EXERCISE OBJECTIVE: Pull each line with the string "documentclass" from the entries.

(Source texts of formatted documents)

========================================

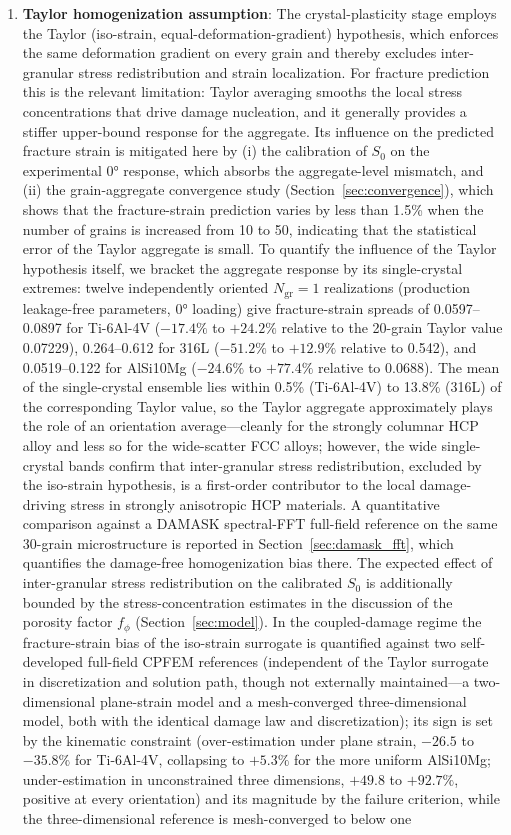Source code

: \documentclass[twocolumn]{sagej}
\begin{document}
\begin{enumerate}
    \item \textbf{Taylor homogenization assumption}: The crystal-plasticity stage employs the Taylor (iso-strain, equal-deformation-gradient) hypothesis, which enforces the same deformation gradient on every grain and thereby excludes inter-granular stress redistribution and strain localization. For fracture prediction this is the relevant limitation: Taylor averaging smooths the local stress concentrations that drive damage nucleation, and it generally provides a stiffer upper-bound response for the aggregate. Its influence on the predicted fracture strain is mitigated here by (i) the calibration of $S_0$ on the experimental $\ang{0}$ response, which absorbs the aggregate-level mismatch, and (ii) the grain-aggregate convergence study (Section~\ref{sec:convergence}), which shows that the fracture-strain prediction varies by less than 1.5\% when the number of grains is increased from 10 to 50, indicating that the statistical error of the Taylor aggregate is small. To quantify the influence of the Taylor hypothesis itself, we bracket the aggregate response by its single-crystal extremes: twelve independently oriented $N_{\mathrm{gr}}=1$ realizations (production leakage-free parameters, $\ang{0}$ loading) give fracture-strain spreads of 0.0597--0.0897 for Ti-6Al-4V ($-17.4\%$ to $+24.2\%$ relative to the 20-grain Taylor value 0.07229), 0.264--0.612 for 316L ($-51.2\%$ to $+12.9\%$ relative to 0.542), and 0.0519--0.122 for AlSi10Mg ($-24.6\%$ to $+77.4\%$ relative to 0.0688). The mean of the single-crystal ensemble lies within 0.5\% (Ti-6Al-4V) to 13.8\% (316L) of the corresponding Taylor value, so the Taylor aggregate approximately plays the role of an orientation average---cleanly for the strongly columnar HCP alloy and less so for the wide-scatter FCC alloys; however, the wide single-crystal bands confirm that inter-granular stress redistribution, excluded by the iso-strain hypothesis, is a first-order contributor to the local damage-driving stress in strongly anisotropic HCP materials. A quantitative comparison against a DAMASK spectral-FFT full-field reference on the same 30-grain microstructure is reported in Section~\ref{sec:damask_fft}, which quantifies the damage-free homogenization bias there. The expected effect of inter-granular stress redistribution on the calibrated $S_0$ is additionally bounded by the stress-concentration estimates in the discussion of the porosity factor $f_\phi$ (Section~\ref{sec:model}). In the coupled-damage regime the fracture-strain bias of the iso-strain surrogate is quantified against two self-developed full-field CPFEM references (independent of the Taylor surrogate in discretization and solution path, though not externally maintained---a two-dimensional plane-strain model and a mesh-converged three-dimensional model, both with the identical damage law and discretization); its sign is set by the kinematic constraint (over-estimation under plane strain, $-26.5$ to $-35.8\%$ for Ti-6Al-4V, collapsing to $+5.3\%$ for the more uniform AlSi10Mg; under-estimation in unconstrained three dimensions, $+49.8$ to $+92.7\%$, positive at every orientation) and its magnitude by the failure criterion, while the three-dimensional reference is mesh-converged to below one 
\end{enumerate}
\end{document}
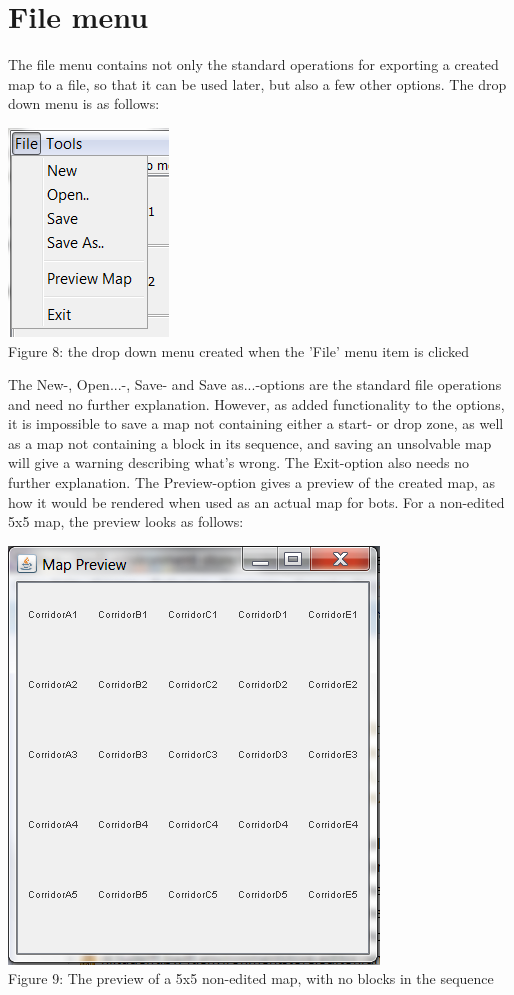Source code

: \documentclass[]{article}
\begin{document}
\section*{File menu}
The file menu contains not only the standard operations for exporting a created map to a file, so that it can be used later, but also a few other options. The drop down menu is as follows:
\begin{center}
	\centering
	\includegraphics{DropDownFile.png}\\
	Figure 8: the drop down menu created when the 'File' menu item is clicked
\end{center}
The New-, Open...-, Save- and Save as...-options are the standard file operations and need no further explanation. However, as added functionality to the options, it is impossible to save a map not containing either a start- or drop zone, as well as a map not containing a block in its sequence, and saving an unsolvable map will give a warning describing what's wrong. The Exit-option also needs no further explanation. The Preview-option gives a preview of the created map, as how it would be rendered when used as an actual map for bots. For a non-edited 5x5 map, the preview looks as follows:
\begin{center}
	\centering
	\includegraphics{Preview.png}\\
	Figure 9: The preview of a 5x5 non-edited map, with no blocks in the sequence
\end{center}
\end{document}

========================================

REPLY:
: \documentclass[twocolumn]{sagej}
: \documentclass[]{article}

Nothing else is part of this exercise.